(Dataset entries)

--- START ---

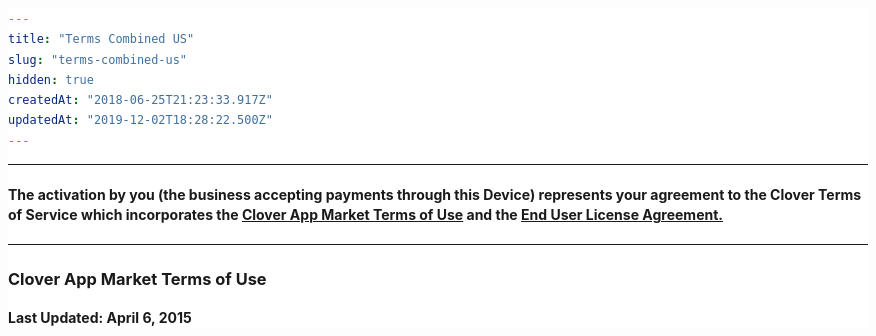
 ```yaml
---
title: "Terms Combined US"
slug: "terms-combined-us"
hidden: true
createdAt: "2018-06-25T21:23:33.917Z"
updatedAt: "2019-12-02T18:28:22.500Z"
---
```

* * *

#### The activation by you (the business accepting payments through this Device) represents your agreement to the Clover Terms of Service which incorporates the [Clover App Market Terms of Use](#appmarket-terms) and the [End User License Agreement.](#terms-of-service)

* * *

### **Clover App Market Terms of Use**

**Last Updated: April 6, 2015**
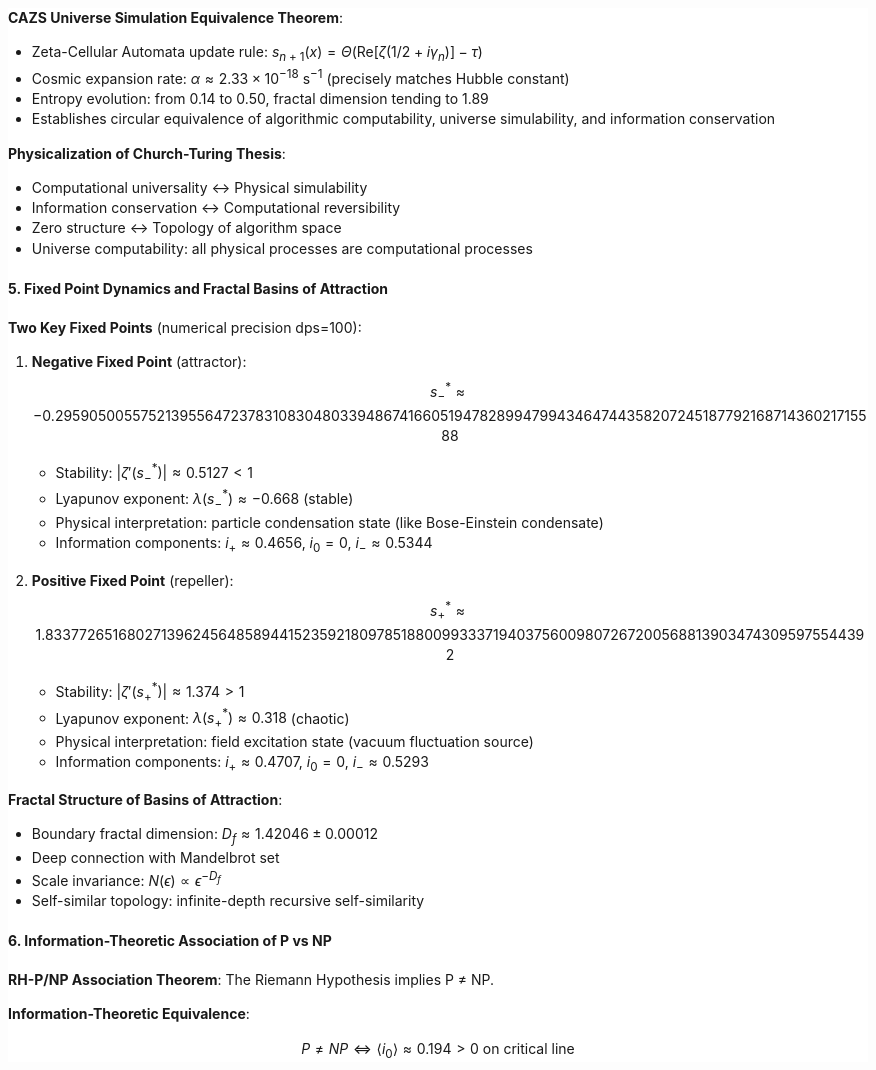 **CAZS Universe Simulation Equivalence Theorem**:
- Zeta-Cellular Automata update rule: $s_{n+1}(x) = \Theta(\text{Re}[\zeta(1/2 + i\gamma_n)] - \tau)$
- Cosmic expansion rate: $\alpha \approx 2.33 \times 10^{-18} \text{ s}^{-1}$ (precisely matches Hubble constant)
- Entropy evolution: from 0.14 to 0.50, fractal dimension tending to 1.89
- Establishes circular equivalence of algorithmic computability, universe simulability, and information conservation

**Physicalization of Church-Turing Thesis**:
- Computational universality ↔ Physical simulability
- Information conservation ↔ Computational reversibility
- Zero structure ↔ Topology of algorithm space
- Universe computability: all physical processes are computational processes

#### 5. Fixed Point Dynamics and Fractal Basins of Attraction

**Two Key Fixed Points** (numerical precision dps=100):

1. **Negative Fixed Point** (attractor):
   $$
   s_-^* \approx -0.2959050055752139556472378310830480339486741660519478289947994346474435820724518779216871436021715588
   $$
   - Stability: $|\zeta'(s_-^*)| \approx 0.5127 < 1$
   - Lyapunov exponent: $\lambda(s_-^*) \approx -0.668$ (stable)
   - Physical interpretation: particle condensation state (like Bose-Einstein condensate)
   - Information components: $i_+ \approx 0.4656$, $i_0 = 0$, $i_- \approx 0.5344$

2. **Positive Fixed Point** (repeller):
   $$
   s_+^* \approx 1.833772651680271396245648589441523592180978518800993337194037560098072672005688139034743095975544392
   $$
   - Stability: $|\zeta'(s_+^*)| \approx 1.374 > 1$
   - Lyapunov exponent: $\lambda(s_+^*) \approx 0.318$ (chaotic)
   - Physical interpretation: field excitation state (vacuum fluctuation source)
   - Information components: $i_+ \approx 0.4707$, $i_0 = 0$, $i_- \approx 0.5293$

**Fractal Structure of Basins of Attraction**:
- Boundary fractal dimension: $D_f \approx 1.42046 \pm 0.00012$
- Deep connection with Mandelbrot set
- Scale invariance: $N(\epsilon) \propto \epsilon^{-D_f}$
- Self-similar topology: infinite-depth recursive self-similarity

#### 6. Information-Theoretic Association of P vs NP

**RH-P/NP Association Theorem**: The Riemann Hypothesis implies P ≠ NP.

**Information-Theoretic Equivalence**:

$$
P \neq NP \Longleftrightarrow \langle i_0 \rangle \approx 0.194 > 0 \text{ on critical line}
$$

--- END ---
--- START ---

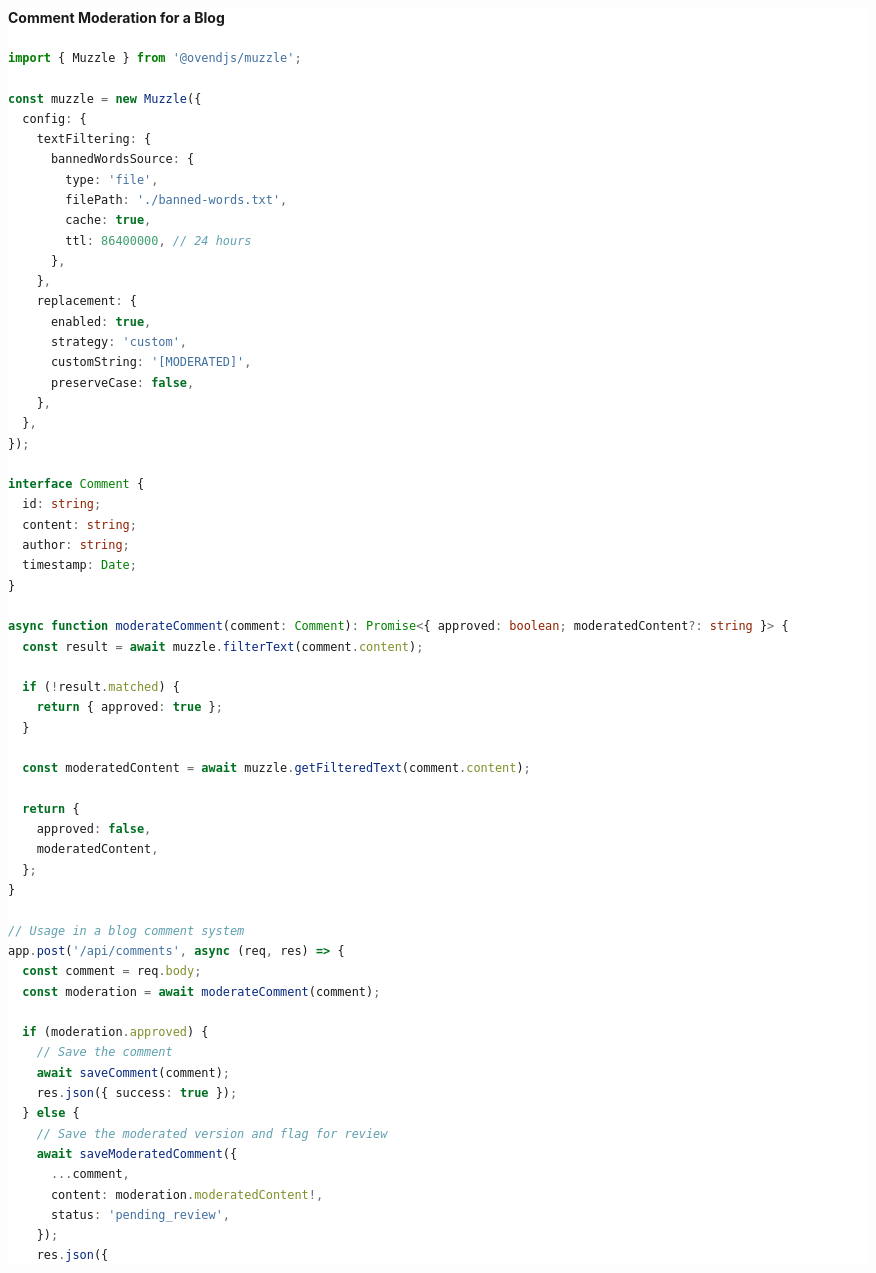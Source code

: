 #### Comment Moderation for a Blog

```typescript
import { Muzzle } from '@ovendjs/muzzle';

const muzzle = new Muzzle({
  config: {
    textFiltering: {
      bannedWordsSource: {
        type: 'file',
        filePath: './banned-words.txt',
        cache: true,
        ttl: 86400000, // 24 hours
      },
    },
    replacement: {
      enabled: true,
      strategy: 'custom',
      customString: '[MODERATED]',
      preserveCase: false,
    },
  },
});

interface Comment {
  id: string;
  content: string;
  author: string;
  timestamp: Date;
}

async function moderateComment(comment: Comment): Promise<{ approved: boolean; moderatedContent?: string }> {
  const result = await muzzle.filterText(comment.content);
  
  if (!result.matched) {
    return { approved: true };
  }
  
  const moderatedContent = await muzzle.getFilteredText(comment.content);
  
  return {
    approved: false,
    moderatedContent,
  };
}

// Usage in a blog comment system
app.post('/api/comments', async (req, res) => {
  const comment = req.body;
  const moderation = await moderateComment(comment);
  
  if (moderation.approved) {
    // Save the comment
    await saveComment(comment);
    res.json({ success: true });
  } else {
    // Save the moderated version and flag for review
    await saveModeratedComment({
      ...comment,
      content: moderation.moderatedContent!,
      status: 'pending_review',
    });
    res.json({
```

--- END ---
--- START ---

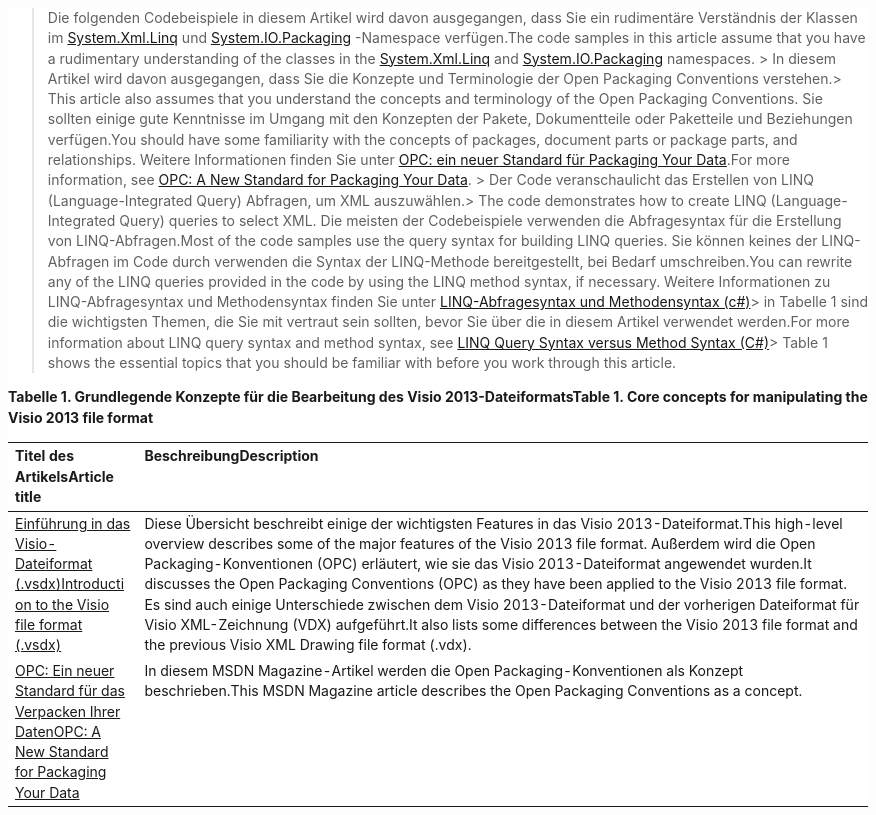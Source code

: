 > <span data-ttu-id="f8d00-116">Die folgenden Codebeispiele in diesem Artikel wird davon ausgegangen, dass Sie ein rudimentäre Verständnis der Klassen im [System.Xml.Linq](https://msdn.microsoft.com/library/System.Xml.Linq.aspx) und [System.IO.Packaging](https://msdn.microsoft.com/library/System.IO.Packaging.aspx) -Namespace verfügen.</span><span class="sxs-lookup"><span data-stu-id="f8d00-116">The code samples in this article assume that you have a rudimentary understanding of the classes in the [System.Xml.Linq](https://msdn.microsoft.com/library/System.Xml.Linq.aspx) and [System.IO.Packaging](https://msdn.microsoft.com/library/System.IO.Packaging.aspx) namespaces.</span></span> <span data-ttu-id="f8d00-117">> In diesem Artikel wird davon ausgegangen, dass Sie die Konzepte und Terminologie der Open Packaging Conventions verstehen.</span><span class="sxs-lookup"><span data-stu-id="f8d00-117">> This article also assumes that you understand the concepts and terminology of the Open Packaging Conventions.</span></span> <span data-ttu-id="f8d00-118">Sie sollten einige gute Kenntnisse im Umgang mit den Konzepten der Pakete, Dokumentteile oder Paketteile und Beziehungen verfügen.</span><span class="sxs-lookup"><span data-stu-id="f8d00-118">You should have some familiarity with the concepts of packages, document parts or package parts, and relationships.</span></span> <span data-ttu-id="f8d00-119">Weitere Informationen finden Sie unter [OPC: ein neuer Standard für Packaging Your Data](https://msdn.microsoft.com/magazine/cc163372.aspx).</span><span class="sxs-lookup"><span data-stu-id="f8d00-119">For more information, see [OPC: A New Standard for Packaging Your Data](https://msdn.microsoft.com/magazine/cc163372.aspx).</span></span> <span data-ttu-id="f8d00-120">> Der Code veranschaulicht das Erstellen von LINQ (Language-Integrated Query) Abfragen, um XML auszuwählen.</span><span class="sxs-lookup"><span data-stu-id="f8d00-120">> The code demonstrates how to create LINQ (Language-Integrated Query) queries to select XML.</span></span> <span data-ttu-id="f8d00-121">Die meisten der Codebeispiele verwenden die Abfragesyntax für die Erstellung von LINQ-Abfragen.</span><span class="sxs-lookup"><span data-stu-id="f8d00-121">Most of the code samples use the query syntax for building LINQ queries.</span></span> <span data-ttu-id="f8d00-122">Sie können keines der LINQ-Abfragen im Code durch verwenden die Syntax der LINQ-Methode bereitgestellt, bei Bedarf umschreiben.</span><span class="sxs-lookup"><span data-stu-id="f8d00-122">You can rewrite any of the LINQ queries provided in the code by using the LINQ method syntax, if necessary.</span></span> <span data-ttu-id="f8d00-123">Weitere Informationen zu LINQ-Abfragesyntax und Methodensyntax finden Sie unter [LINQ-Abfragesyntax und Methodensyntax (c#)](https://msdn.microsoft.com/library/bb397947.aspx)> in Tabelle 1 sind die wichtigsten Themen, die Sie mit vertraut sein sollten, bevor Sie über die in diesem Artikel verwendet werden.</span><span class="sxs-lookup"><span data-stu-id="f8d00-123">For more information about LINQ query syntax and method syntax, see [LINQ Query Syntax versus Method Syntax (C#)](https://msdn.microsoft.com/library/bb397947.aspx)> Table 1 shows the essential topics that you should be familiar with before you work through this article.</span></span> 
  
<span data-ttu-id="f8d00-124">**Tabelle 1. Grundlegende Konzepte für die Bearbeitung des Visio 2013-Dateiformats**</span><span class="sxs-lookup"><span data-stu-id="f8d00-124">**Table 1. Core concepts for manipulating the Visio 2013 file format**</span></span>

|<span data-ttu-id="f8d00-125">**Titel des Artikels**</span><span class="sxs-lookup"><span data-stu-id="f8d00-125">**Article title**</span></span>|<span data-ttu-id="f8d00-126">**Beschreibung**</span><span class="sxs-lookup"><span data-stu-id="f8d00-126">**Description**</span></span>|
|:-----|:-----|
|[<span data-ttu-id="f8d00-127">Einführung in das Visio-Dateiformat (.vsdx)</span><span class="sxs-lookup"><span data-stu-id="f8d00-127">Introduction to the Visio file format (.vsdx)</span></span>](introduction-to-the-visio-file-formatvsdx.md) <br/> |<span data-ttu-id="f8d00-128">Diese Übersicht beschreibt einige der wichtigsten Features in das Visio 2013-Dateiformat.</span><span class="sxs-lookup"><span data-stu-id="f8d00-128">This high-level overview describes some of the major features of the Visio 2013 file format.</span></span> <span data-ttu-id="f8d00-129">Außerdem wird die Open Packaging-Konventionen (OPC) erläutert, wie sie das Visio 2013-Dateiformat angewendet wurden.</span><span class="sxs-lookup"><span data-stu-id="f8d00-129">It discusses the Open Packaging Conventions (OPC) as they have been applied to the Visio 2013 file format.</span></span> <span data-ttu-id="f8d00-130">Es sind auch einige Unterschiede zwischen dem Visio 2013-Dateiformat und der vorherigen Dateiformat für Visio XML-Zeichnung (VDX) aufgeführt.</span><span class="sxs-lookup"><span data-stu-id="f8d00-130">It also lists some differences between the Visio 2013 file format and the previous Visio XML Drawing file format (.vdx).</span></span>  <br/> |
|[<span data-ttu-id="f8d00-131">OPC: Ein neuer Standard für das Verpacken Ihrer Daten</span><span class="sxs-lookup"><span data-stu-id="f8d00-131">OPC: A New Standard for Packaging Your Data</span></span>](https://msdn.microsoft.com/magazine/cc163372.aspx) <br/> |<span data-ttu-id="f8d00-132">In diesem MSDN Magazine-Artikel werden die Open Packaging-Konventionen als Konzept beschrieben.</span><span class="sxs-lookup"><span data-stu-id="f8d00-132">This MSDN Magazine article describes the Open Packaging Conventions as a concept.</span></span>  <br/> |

--- END ---

To do -
The answer must consist of every line from the records above that holds "Basins".

Result for this exercise -
#### 5. Fixed Point Dynamics and Fractal Basins of Attraction
**Fractal Structure of Basins of Attraction**:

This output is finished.